# Your objective
Print the records exactly as written, and let no picture into the answer.

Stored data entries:
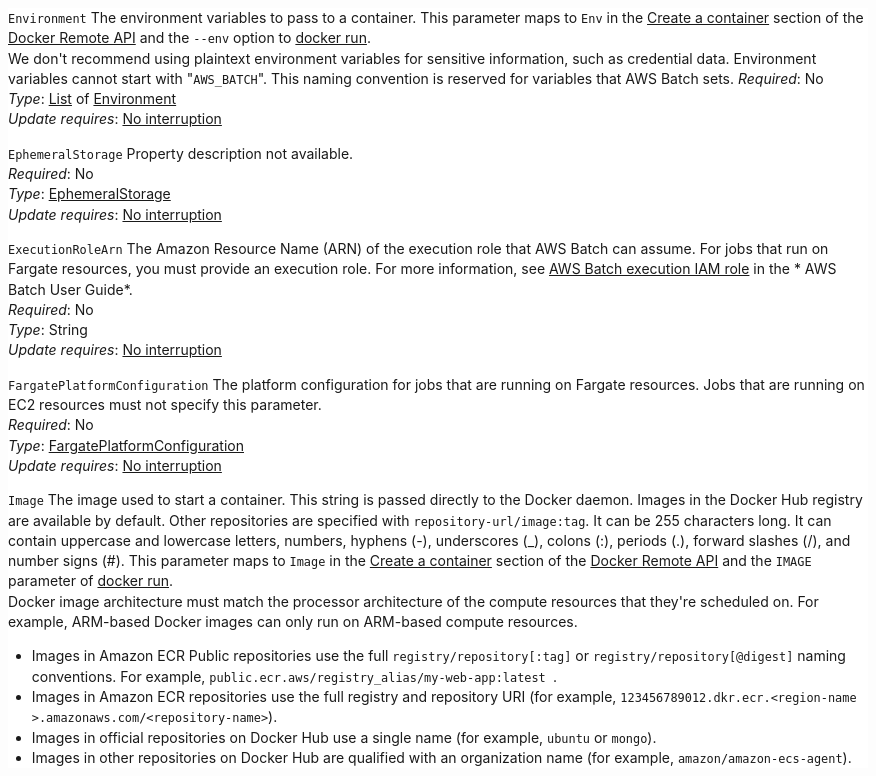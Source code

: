 `Environment`  <a name="cfn-batch-jobdefinition-containerproperties-environment"></a>
The environment variables to pass to a container\. This parameter maps to `Env` in the [Create a container](https://docs.docker.com/engine/api/v1.23/#create-a-container) section of the [Docker Remote API](https://docs.docker.com/engine/api/v1.23/) and the `--env` option to [docker run](https://docs.docker.com/engine/reference/run/)\.  
We don't recommend using plaintext environment variables for sensitive information, such as credential data\.
Environment variables cannot start with "`AWS_BATCH`"\. This naming convention is reserved for variables that AWS Batch sets\.
*Required*: No  
*Type*: [List](aws-properties-batch-jobdefinition-environment.md) of [Environment](aws-properties-batch-jobdefinition-environment.md)  
*Update requires*: [No interruption](https://docs.aws.amazon.com/AWSCloudFormation/latest/UserGuide/using-cfn-updating-stacks-update-behaviors.html#update-no-interrupt)

`EphemeralStorage`  <a name="cfn-batch-jobdefinition-containerproperties-ephemeralstorage"></a>
Property description not available\.  
*Required*: No  
*Type*: [EphemeralStorage](aws-properties-batch-jobdefinition-containerproperties-ephemeralstorage.md)  
*Update requires*: [No interruption](https://docs.aws.amazon.com/AWSCloudFormation/latest/UserGuide/using-cfn-updating-stacks-update-behaviors.html#update-no-interrupt)

`ExecutionRoleArn`  <a name="cfn-batch-jobdefinition-containerproperties-executionrolearn"></a>
The Amazon Resource Name \(ARN\) of the execution role that AWS Batch can assume\. For jobs that run on Fargate resources, you must provide an execution role\. For more information, see [AWS Batch execution IAM role](https://docs.aws.amazon.com/batch/latest/userguide/execution-IAM-role.html) in the * AWS Batch User Guide*\.  
*Required*: No  
*Type*: String  
*Update requires*: [No interruption](https://docs.aws.amazon.com/AWSCloudFormation/latest/UserGuide/using-cfn-updating-stacks-update-behaviors.html#update-no-interrupt)

`FargatePlatformConfiguration`  <a name="cfn-batch-jobdefinition-containerproperties-fargateplatformconfiguration"></a>
The platform configuration for jobs that are running on Fargate resources\. Jobs that are running on EC2 resources must not specify this parameter\.  
*Required*: No  
*Type*: [FargatePlatformConfiguration](aws-properties-batch-jobdefinition-containerproperties-fargateplatformconfiguration.md)  
*Update requires*: [No interruption](https://docs.aws.amazon.com/AWSCloudFormation/latest/UserGuide/using-cfn-updating-stacks-update-behaviors.html#update-no-interrupt)

`Image`  <a name="cfn-batch-jobdefinition-containerproperties-image"></a>
The image used to start a container\. This string is passed directly to the Docker daemon\. Images in the Docker Hub registry are available by default\. Other repositories are specified with ` repository-url/image:tag `\. It can be 255 characters long\. It can contain uppercase and lowercase letters, numbers, hyphens \(\-\), underscores \(\_\), colons \(:\), periods \(\.\), forward slashes \(/\), and number signs \(\#\)\. This parameter maps to `Image` in the [Create a container](https://docs.docker.com/engine/api/v1.23/#create-a-container) section of the [Docker Remote API](https://docs.docker.com/engine/api/v1.23/) and the `IMAGE` parameter of [docker run](https://docs.docker.com/engine/reference/run/)\.  
Docker image architecture must match the processor architecture of the compute resources that they're scheduled on\. For example, ARM\-based Docker images can only run on ARM\-based compute resources\.
+ Images in Amazon ECR Public repositories use the full `registry/repository[:tag]` or `registry/repository[@digest]` naming conventions\. For example, `public.ecr.aws/registry_alias/my-web-app:latest `\.
+ Images in Amazon ECR repositories use the full registry and repository URI \(for example, `123456789012.dkr.ecr.<region-name>.amazonaws.com/<repository-name>`\)\.
+ Images in official repositories on Docker Hub use a single name \(for example, `ubuntu` or `mongo`\)\.
+ Images in other repositories on Docker Hub are qualified with an organization name \(for example, `amazon/amazon-ecs-agent`\)\.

# Exercise result
Source code

: `Environment`  <a name="cfn-batch-jobdefinition-containerproperties-environment"></a>
The environment variables to pass to a container\. This parameter maps to `Env` in the [Create a container](https://docs.docker.com/engine/api/v1.23/#create-a-container) section of the [Docker Remote API](https://docs.docker.com/engine/api/v1.23/) and the `--env` option to [docker run](https://docs.docker.com/engine/reference/run/)\.  
We don't recommend using plaintext environment variables for sensitive information, such as credential data\.
Environment variables cannot start with "`AWS_BATCH`"\. This naming convention is reserved for variables that AWS Batch sets\.
*Required*: No  
*Type*: [List](aws-properties-batch-jobdefinition-environment.md) of [Environment](aws-properties-batch-jobdefinition-environment.md)  
*Update requires*: [No interruption](https://docs.aws.amazon.com/AWSCloudFormation/latest/UserGuide/using-cfn-updating-stacks-update-behaviors.html#update-no-interrupt)

`EphemeralStorage`  <a name="cfn-batch-jobdefinition-containerproperties-ephemeralstorage"></a>
Property description not available\.  
*Required*: No  
*Type*: [EphemeralStorage](aws-properties-batch-jobdefinition-containerproperties-ephemeralstorage.md)  
*Update requires*: [No interruption](https://docs.aws.amazon.com/AWSCloudFormation/latest/UserGuide/using-cfn-updating-stacks-update-behaviors.html#update-no-interrupt)

`ExecutionRoleArn`  <a name="cfn-batch-jobdefinition-containerproperties-executionrolearn"></a>
The Amazon Resource Name \(ARN\) of the execution role that AWS Batch can assume\. For jobs that run on Fargate resources, you must provide an execution role\. For more information, see [AWS Batch execution IAM role](https://docs.aws.amazon.com/batch/latest/userguide/execution-IAM-role.html) in the * AWS Batch User Guide*\.  
*Required*: No  
*Type*: String  
*Update requires*: [No interruption](https://docs.aws.amazon.com/AWSCloudFormation/latest/UserGuide/using-cfn-updating-stacks-update-behaviors.html#update-no-interrupt)

`FargatePlatformConfiguration`  <a name="cfn-batch-jobdefinition-containerproperties-fargateplatformconfiguration"></a>
The platform configuration for jobs that are running on Fargate resources\. Jobs that are running on EC2 resources must not specify this parameter\.  
*Required*: No  
*Type*: [FargatePlatformConfiguration](aws-properties-batch-jobdefinition-containerproperties-fargateplatformconfiguration.md)  
*Update requires*: [No interruption](https://docs.aws.amazon.com/AWSCloudFormation/latest/UserGuide/using-cfn-updating-stacks-update-behaviors.html#update-no-interrupt)

`Image`  <a name="cfn-batch-jobdefinition-containerproperties-image"></a>
The image used to start a container\. This string is passed directly to the Docker daemon\. Images in the Docker Hub registry are available by default\. Other repositories are specified with ` repository-url/image:tag `\. It can be 255 characters long\. It can contain uppercase and lowercase letters, numbers, hyphens \(\-\), underscores \(\_\), colons \(:\), periods \(\.\), forward slashes \(/\), and number signs \(\#\)\. This parameter maps to `Image` in the [Create a container](https://docs.docker.com/engine/api/v1.23/#create-a-container) section of the [Docker Remote API](https://docs.docker.com/engine/api/v1.23/) and the `IMAGE` parameter of [docker run](https://docs.docker.com/engine/reference/run/)\.  
Docker image architecture must match the processor architecture of the compute resources that they're scheduled on\. For example, ARM\-based Docker images can only run on ARM\-based compute resources\.
+ Images in Amazon ECR Public repositories use the full `registry/repository[:tag]` or `registry/repository[@digest]` naming conventions\. For example, `public.ecr.aws/registry_alias/my-web-app:latest `\.
+ Images in Amazon ECR repositories use the full registry and repository URI \(for example, `123456789012.dkr.ecr.<region-name>.amazonaws.com/<repository-name>`\)\.
+ Images in official repositories on Docker Hub use a single name \(for example, `ubuntu` or `mongo`\)\.
+ Images in other repositories on Docker Hub are qualified with an organization name \(for example, `amazon/amazon-ecs-agent`\)\.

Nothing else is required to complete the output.